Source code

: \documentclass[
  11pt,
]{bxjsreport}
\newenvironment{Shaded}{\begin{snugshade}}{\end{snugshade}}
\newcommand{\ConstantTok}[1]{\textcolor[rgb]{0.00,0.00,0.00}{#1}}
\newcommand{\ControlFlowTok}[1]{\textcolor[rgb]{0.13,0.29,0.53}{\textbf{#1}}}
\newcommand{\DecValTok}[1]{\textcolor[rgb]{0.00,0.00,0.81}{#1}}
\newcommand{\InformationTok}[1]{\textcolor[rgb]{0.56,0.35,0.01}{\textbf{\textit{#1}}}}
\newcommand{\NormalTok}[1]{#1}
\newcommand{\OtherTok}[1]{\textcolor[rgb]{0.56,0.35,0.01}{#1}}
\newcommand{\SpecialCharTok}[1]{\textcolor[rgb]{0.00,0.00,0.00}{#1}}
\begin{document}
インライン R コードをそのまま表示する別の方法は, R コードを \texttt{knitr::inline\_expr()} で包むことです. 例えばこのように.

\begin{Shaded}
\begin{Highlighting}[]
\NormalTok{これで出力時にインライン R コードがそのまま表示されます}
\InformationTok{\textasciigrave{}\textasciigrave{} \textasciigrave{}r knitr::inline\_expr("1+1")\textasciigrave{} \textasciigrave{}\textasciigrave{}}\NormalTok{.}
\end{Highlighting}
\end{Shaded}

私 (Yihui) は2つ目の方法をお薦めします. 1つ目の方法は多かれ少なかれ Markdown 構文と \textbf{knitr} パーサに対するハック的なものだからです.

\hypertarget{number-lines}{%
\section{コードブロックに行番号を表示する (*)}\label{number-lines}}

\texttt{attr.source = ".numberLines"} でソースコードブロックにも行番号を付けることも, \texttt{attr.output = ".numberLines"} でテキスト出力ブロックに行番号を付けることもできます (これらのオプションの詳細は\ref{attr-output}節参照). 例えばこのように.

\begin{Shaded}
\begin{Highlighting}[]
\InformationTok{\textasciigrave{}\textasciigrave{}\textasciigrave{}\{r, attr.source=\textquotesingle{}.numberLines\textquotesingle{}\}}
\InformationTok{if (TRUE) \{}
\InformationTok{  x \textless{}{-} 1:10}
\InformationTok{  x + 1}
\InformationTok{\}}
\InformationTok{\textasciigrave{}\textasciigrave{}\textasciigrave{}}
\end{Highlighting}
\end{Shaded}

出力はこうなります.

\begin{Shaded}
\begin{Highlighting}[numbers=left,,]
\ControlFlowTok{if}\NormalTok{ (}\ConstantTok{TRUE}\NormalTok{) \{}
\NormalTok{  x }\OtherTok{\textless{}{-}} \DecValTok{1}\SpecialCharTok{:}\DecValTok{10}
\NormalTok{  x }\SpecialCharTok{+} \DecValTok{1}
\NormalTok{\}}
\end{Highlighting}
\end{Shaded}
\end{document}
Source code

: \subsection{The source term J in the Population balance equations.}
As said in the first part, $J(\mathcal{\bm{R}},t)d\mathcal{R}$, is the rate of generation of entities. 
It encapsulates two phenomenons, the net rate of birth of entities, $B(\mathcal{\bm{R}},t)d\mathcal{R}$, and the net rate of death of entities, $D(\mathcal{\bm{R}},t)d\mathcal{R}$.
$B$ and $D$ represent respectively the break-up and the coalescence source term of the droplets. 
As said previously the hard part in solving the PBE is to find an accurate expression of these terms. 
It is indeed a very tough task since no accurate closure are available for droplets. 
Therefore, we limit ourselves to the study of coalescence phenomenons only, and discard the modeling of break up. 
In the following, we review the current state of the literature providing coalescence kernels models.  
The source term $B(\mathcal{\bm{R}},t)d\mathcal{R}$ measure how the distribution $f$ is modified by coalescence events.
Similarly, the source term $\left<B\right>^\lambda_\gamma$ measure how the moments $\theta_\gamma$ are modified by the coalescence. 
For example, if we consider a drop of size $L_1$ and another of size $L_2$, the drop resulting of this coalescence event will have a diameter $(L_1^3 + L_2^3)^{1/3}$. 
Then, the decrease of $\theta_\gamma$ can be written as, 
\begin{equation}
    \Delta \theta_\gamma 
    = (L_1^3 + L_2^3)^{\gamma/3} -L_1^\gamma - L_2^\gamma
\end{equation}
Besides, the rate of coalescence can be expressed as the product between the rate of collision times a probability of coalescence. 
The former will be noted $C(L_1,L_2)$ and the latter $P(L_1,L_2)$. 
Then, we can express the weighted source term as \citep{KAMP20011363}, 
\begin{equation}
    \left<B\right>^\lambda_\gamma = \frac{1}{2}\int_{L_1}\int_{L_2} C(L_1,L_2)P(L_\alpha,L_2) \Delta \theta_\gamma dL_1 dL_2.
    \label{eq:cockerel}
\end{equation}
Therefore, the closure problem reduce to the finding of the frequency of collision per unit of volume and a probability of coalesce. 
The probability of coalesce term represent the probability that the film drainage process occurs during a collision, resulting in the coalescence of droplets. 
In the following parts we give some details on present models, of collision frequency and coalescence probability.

□ □ □ □

→ What is required:
Retype every record without alteration.

→ Expected answer:
Source code

: \documentclass[
  11pt,
]{bxjsreport}
\newenvironment{Shaded}{\begin{snugshade}}{\end{snugshade}}
\newcommand{\ConstantTok}[1]{\textcolor[rgb]{0.00,0.00,0.00}{#1}}
\newcommand{\ControlFlowTok}[1]{\textcolor[rgb]{0.13,0.29,0.53}{\textbf{#1}}}
\newcommand{\DecValTok}[1]{\textcolor[rgb]{0.00,0.00,0.81}{#1}}
\newcommand{\InformationTok}[1]{\textcolor[rgb]{0.56,0.35,0.01}{\textbf{\textit{#1}}}}
\newcommand{\NormalTok}[1]{#1}
\newcommand{\OtherTok}[1]{\textcolor[rgb]{0.56,0.35,0.01}{#1}}
\newcommand{\SpecialCharTok}[1]{\textcolor[rgb]{0.00,0.00,0.00}{#1}}
\begin{document}
インライン R コードをそのまま表示する別の方法は, R コードを \texttt{knitr::inline\_expr()} で包むことです. 例えばこのように.

\begin{Shaded}
\begin{Highlighting}[]
\NormalTok{これで出力時にインライン R コードがそのまま表示されます}
\InformationTok{\textasciigrave{}\textasciigrave{} \textasciigrave{}r knitr::inline\_expr("1+1")\textasciigrave{} \textasciigrave{}\textasciigrave{}}\NormalTok{.}
\end{Highlighting}
\end{Shaded}

私 (Yihui) は2つ目の方法をお薦めします. 1つ目の方法は多かれ少なかれ Markdown 構文と \textbf{knitr} パーサに対するハック的なものだからです.

\hypertarget{number-lines}{%
\section{コードブロックに行番号を表示する (*)}\label{number-lines}}

\texttt{attr.source = ".numberLines"} でソースコードブロックにも行番号を付けることも, \texttt{attr.output = ".numberLines"} でテキスト出力ブロックに行番号を付けることもできます (これらのオプションの詳細は\ref{attr-output}節参照). 例えばこのように.

\begin{Shaded}
\begin{Highlighting}[]
\InformationTok{\textasciigrave{}\textasciigrave{}\textasciigrave{}\{r, attr.source=\textquotesingle{}.numberLines\textquotesingle{}\}}
\InformationTok{if (TRUE) \{}
\InformationTok{  x \textless{}{-} 1:10}
\InformationTok{  x + 1}
\InformationTok{\}}
\InformationTok{\textasciigrave{}\textasciigrave{}\textasciigrave{}}
\end{Highlighting}
\end{Shaded}

出力はこうなります.

\begin{Shaded}
\begin{Highlighting}[numbers=left,,]
\ControlFlowTok{if}\NormalTok{ (}\ConstantTok{TRUE}\NormalTok{) \{}
\NormalTok{  x }\OtherTok{\textless{}{-}} \DecValTok{1}\SpecialCharTok{:}\DecValTok{10}
\NormalTok{  x }\SpecialCharTok{+} \DecValTok{1}
\NormalTok{\}}
\end{Highlighting}
\end{Shaded}
\end{document}
Source code

: \subsection{The source term J in the Population balance equations.}
As said in the first part, $J(\mathcal{\bm{R}},t)d\mathcal{R}$, is the rate of generation of entities. 
It encapsulates two phenomenons, the net rate of birth of entities, $B(\mathcal{\bm{R}},t)d\mathcal{R}$, and the net rate of death of entities, $D(\mathcal{\bm{R}},t)d\mathcal{R}$.
$B$ and $D$ represent respectively the break-up and the coalescence source term of the droplets. 
As said previously the hard part in solving the PBE is to find an accurate expression of these terms. 
It is indeed a very tough task since no accurate closure are available for droplets. 
Therefore, we limit ourselves to the study of coalescence phenomenons only, and discard the modeling of break up. 
In the following, we review the current state of the literature providing coalescence kernels models.  
The source term $B(\mathcal{\bm{R}},t)d\mathcal{R}$ measure how the distribution $f$ is modified by coalescence events.
Similarly, the source term $\left<B\right>^\lambda_\gamma$ measure how the moments $\theta_\gamma$ are modified by the coalescence. 
For example, if we consider a drop of size $L_1$ and another of size $L_2$, the drop resulting of this coalescence event will have a diameter $(L_1^3 + L_2^3)^{1/3}$. 
Then, the decrease of $\theta_\gamma$ can be written as, 
\begin{equation}
    \Delta \theta_\gamma 
    = (L_1^3 + L_2^3)^{\gamma/3} -L_1^\gamma - L_2^\gamma
\end{equation}
Besides, the rate of coalescence can be expressed as the product between the rate of collision times a probability of coalescence. 
The former will be noted $C(L_1,L_2)$ and the latter $P(L_1,L_2)$. 
Then, we can express the weighted source term as \citep{KAMP20011363}, 
\begin{equation}
    \left<B\right>^\lambda_\gamma = \frac{1}{2}\int_{L_1}\int_{L_2} C(L_1,L_2)P(L_\alpha,L_2) \Delta \theta_\gamma dL_1 dL_2.
    \label{eq:cockerel}
\end{equation}
Therefore, the closure problem reduce to the finding of the frequency of collision per unit of volume and a probability of coalesce. 
The probability of coalesce term represent the probability that the film drainage process occurs during a collision, resulting in the coalescence of droplets. 
In the following parts we give some details on present models, of collision frequency and coalescence probability.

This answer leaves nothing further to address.